PROBLEM STATEMENT: The expected answer is a bare count of the lines in the data below that contain "landscape".

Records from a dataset
■ ■ ■ ■ ■ ■ ■
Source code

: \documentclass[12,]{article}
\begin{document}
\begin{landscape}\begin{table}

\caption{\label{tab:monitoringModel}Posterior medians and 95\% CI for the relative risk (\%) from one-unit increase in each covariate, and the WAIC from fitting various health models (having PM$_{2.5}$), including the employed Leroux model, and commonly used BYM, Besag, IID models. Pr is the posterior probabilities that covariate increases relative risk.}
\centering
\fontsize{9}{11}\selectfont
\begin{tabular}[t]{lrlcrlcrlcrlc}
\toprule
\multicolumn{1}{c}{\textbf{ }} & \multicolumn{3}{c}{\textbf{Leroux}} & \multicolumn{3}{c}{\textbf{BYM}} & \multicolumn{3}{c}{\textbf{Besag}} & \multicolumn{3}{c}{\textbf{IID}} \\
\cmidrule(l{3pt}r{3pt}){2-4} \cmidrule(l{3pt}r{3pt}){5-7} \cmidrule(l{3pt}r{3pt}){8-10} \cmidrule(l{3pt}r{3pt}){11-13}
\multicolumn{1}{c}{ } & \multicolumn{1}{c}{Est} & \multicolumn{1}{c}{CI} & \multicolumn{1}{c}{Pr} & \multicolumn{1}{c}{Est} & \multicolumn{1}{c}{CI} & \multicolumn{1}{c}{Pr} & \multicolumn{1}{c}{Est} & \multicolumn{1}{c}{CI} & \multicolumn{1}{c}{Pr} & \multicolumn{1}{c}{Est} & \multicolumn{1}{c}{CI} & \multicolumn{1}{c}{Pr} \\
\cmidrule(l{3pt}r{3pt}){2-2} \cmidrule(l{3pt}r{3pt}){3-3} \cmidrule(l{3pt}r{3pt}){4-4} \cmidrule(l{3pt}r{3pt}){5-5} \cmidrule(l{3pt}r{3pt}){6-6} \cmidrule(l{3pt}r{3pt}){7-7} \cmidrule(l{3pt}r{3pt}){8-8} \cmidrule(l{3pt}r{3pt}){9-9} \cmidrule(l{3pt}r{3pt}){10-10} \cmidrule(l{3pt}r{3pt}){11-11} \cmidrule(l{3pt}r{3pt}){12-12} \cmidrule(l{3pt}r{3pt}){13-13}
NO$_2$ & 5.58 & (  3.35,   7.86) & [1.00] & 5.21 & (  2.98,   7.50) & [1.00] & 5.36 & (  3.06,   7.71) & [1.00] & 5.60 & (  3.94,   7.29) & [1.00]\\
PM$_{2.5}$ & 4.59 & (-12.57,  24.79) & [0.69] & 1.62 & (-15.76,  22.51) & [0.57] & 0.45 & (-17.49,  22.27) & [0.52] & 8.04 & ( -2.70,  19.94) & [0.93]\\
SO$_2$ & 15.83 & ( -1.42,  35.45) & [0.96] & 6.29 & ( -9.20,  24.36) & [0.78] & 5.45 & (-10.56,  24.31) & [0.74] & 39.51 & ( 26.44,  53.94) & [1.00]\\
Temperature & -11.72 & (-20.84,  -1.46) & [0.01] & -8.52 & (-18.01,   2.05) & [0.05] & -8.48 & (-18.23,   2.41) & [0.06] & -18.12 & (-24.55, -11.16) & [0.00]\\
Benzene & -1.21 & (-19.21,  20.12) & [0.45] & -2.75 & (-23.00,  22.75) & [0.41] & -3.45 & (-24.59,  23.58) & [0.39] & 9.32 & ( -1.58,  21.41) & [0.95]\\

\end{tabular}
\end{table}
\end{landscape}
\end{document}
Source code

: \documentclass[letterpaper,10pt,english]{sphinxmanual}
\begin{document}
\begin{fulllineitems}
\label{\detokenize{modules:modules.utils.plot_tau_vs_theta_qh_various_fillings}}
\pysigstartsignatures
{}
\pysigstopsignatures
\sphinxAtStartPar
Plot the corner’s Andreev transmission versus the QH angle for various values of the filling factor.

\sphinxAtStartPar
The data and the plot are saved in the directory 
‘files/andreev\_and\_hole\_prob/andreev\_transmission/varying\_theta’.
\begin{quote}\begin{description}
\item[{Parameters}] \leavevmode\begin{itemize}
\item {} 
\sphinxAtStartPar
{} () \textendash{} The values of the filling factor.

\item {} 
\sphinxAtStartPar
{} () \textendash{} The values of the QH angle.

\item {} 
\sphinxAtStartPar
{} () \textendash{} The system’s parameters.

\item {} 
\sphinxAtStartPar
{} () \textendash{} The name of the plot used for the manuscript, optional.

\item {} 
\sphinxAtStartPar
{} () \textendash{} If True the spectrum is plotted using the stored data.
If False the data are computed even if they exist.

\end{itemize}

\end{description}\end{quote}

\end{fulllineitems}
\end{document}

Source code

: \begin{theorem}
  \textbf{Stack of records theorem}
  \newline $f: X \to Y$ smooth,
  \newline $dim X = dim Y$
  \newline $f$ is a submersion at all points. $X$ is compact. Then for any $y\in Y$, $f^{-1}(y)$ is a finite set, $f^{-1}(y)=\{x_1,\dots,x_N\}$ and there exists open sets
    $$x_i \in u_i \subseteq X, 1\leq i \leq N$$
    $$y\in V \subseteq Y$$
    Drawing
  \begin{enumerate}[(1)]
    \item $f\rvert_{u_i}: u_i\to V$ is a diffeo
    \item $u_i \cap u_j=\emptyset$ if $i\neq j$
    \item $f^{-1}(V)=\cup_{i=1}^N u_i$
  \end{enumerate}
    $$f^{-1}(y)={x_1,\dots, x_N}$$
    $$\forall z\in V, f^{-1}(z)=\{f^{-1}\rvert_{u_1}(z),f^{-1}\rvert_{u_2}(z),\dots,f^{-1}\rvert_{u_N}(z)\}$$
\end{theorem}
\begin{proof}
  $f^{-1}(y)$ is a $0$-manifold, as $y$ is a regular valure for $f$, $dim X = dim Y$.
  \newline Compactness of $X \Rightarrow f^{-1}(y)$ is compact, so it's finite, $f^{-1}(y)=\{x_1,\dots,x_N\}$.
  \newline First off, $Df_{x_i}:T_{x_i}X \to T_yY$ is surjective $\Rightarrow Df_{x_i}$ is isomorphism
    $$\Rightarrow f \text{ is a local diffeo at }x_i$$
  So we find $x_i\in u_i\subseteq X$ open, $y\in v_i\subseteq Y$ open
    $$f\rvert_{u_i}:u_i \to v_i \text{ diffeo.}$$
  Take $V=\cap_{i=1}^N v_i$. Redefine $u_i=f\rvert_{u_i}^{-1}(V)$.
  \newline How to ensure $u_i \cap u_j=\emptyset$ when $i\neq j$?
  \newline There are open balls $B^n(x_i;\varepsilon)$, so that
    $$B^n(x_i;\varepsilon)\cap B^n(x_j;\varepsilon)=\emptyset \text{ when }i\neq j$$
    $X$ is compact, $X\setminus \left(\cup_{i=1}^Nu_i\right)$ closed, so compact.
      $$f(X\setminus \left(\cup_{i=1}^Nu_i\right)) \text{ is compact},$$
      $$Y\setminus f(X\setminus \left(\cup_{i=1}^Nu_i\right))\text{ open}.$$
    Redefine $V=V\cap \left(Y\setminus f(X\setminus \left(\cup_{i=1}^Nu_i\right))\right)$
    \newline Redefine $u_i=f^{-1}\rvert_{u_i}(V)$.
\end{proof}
■ ■ ■ ■ ■ ■ ■
RESULT FOR THIS TASK: 2